I care full-time for my son, who has Hunter Syndrome, as well as being a mother to my other two young boys – yet I am often looked down upon by others.

I DIDN’T REALLY see myself as a ‘carer’. I saw myself as a mother who happens to have three wonderful boys, each with their own unique needs and – let’s face it – demands!

I don’t work outside the home, because I can’t. That’s the truth.
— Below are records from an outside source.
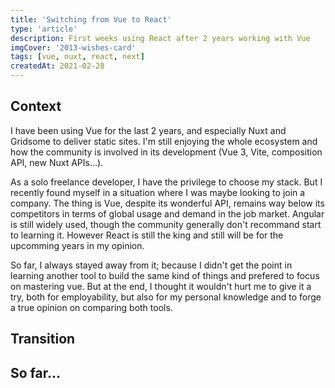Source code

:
 ```yaml
---
title: 'Switching from Vue to React'
type: 'article'
description: First weeks using React after 2 years working with Vue
imgCover: '2013-wishes-card'
tags: [vue, nuxt, react, next]
createdAt: 2021-02-28
---
```


## Context

I have been using Vue for the last 2 years, and especially Nuxt and Gridsome to deliver static sites. I'm still enjoying the whole ecosystem and how the community is involved in its development (Vue 3, Vite, composition API, new Nuxt APIs...). 

As a solo freelance developer, I have the privilege to choose my stack. But I recently found myself in a situation where I was maybe looking to join a company. The thing is Vue, despite its wonderful API, remains way below its competitors in terms of global usage and demand in the job market. Angular is still widely used, though the community generally don't recommand start to learning it. However React is still the king and still will be for the upcomming years in my opinion.

So far, I always stayed away from it; because I didn't get the point in learning another tool to build the same kind of things and prefered to focus on mastering vue. But at the end, I thought it wouldn't hurt me to give it a try, both for employability, but also for my personal knowledge and to forge a true opinion on comparing both tools.

## Transition


## So far...
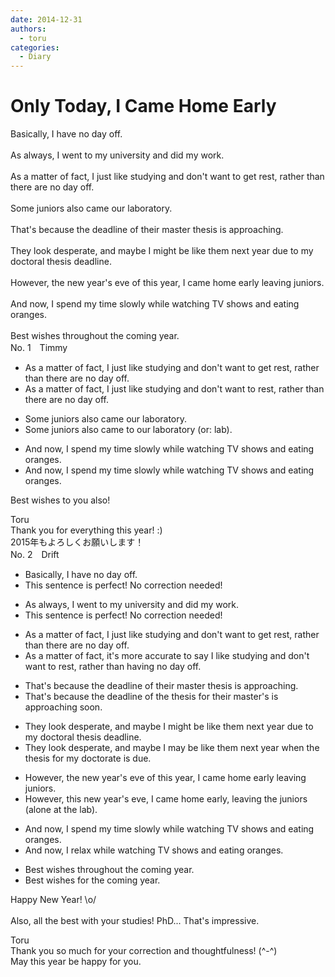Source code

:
 ```yaml
---
date: 2014-12-31
authors:
  - toru
categories:
  - Diary
---
```


<h1 id="subject_show">Only Today, I Came Home Early</h1>
<div class="date" hidden>Dec 31, 2014 20:45</div>
<div id="post"><div id="body_show_ori">
Basically, I have no day off.<br/><br/>As always, I went to my university and did my work.<br/><br/>As a matter of fact, I just like studying and don't want to get rest, rather than there are no day off.<br/><br/>Some juniors also came our laboratory. <br/><br/>That's because the deadline of their master thesis is approaching.<br/><br/>They look desperate, and maybe I might be like them next year due to my doctoral thesis deadline.<br/><br/>However, the new year's eve of this year, I came home early leaving juniors.<br/><br/>And now, I spend my time slowly while watching TV shows and eating oranges.<br/><br/>Best wishes throughout the coming year.
</div></div>

<!-- more -->

<div id="block"><div class="first_name"> No. 1　<span class="just_name">Timmy</span></div><div id="block2">
<ul class="correction_field">
<li class="incorrect">As a matter of fact, I just like studying and don't want to get rest, rather than there are no day off.</li>
<li class="corrected correct">
As a matter of fact, I just like studying and don't want to rest, rather than there are no day off.
</li>
</ul>
<ul class="correction_field">
<li class="incorrect">Some juniors also came our laboratory.</li>
<li class="corrected correct">
Some juniors also came <span class="f_blue">to</span> our laboratory (or: lab).
</li>
</ul>
<ul class="correction_field">
<li class="incorrect">And now, I spend my time slowly while watching TV shows and eating oranges.</li>
<li class="corrected correct">
And now, I spend my time slowly while watching TV shows and eating oranges.
</li>
</ul>
<p class="comment_small">
 Best wishes to you also!
</p>

</div><div class="name"><span class="just_name">Toru</span><br>
Thank you for everything this year! :)<br/>2015年もよろしくお願いします！
</div>
</div>
<div id="block"><div class="first_name"> No. 2　<span class="just_name">Drift</span></div><div id="block2">
<ul class="correction_field">
<li class="incorrect">Basically, I have no day off.</li>
<li class="corrected perfect">This sentence is perfect! No correction needed!</li>
</ul>
<ul class="correction_field">
<li class="incorrect">As always, I went to my university and did my work.</li>
<li class="corrected perfect">This sentence is perfect! No correction needed!</li>
</ul>
<ul class="correction_field">
<li class="incorrect">As a matter of fact, I just like studying and don't want to get rest, rather than there are no day off.</li>
<li class="corrected correct">
As a matter of fact, it's more accurate to say I like studying and don't want to rest, rather than having no day off.
</li>
</ul>
<ul class="correction_field">
<li class="incorrect">That's because the deadline of their master thesis is approaching.</li>
<li class="corrected correct">
That's because the deadline of the thesis for their master's is approaching soon.
</li>
</ul>
<ul class="correction_field">
<li class="incorrect">They look desperate, and maybe I might be like them next year due to my doctoral thesis deadline.</li>
<li class="corrected correct">
They look desperate, and maybe I may be like them next year when the thesis for my doctorate is due.
</li>
</ul>
<ul class="correction_field">
<li class="incorrect">However, the new year's eve of this year, I came home early leaving juniors.</li>
<li class="corrected correct">
However, this new year's eve, I came home early, leaving the juniors (alone at the lab).
</li>
</ul>
<ul class="correction_field">
<li class="incorrect">And now, I spend my time slowly while watching TV shows and eating oranges.</li>
<li class="corrected correct">
And now, I relax while watching TV shows and eating oranges.
</li>
</ul>
<ul class="correction_field">
<li class="incorrect">Best wishes throughout the coming year.</li>
<li class="corrected correct">
Best wishes for the coming year.
</li>
</ul>
<p class="comment_small">
 Happy New Year! \o/
 <br/>
 <br/>
 Also, all the best with your studies! PhD... That's impressive.
</p>

</div><div class="name"><span class="just_name">Toru</span><br>
Thank you so much for your correction and thoughtfulness! (^-^)<br/>May this year be happy for you.
</div>
</div>
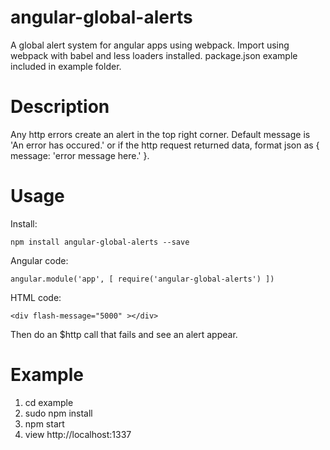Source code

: # angular-global-alerts
A global alert system for angular apps using webpack. Import using webpack with babel and less loaders installed. package.json example included in example folder.

# Description
Any http errors create an alert in the top right corner. Default message is 'An error has occured.' or if the http request returned data, format json as { message: 'error message here.' }.

# Usage

Install:
```
npm install angular-global-alerts --save
```

Angular code:
```
angular.module('app', [ require('angular-global-alerts') ])
```

HTML code:
```
<div flash-message="5000" ></div>  
```

Then do an $http call that fails and see an alert appear.

# Example
1. cd example
2. sudo npm install
3. npm start
4. view http://localhost:1337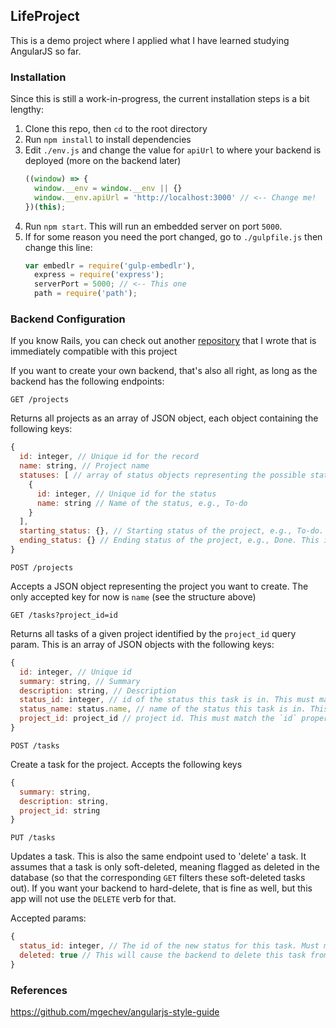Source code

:## LifeProject
This is a demo project where I applied what I have learned studying AngularJS so far.

### Installation
Since this is still a work-in-progress, the current installation steps is a bit lengthy:

1. Clone this repo, then `cd` to the root directory
2. Run `npm install` to install dependencies
3. Edit `./env.js` and change the value for `apiUrl` to where your backend is deployed (more on the backend later)
    ```javascript
    ((window) => {
      window.__env = window.__env || {}
      window.__env.apiUrl = 'http://localhost:3000' // <-- Change me!
    })(this);
    ```
4. Run `npm start`. This will run an embedded server on port `5000`.
5. If for some reason you need the port changed, go to `./gulpfile.js` then change this line:
    ```javascript
    var embedlr = require('gulp-embedlr'),
      express = require('express');
      serverPort = 5000; // <-- This one
      path = require('path');
    ```
    
### Backend Configuration

If you know Rails, you can check out another [repository](https://github.com/amielperez/lifeproject-api) that I wrote that is immediately compatible with this project

If you want to create your own backend, that's also all right, as long as the backend has the following endpoints:

```
GET /projects
```
Returns all projects as an array of JSON object, each object containing the following keys:
```javascript
{
  id: integer, // Unique id for the record
  name: string, // Project name
  statuses: [ // array of status objects representing the possible statuses in the project, e.g, To-do, In Progress, Done
    {
      id: integer, // Unique id for the status
      name: string // Name of the status, e.g., To-do
    }
  ],
  starting_status: {}, // Starting status of the project, e.g., To-do. This is a status object similar to the above.
  ending_status: {} // Ending status of the project, e.g., Done. This is a status object similar to the above.
}
```

```
POST /projects
```

Accepts a JSON object representing the project you want to create. The only accepted key for now is `name` (see the structure above)

```
GET /tasks?project_id=id
```

Returns all tasks of a given project identified by the `project_id` query param. This is an array of JSON objects with the following keys:

```javascript
{
  id: integer, // Unique id
  summary: string, // Summary
  description: string, // Description
  status_id: integer, // id of the status this task is in. This must match the `statuses` property of the project (see above)
  status_name: status.name, // name of the status this task is in. This must match the `statuses` property of the project (see above)
  project_id: project_id // project id. This must match the `id` property of the project this task belongs to
}
```

```
POST /tasks
```

Create a task for the project. Accepts the following keys

```javascript
{
  summary: string,
  description: string,
  project_id: string
}
```

```
PUT /tasks
```
Updates a task. This is also the same endpoint used to 'delete' a task. It assumes that a task is only soft-deleted, meaning flagged as deleted in the database (so that the corresponding `GET` filters these soft-deleted tasks out). If you want your backend to hard-delete, that is fine as well, but this app will not use the `DELETE` verb for that.

Accepted params:

```javascript
{
  status_id: integer, // The id of the new status for this task. Must match the statuses in the project.
  deleted: true // This will cause the backend to delete this task from the project.
}
```

### References
https://github.com/mgechev/angularjs-style-guide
I have been living in a secret world for about 12 years now. A world where I don’t know how to answer that question; “What is it you do for a living?” I normally say “I am an at home mom”, which is met with the usual nods and the smiles. When I feel braver I say “I am a full-time carer for my son”. Why is that answer braver? Because it is. There are always follow up questions, “Oh, what does he have?” or “I’d have never known” or the really obnoxious reply: “Really? Wow. So you’re on the social.”

I don’t get a break

My day is not spent sitting and watching day-time TV, despite what an awful lot of society thinks. I don’t get a break when my two eldest boys are at school. My mornings are spent cleaning, hoovering, changing sheets, washing clothes, trying my best to dry them despite the weather, thinking ‘if I don’t have that duvet cover dry by this evening I’m unsure if he will sleep’.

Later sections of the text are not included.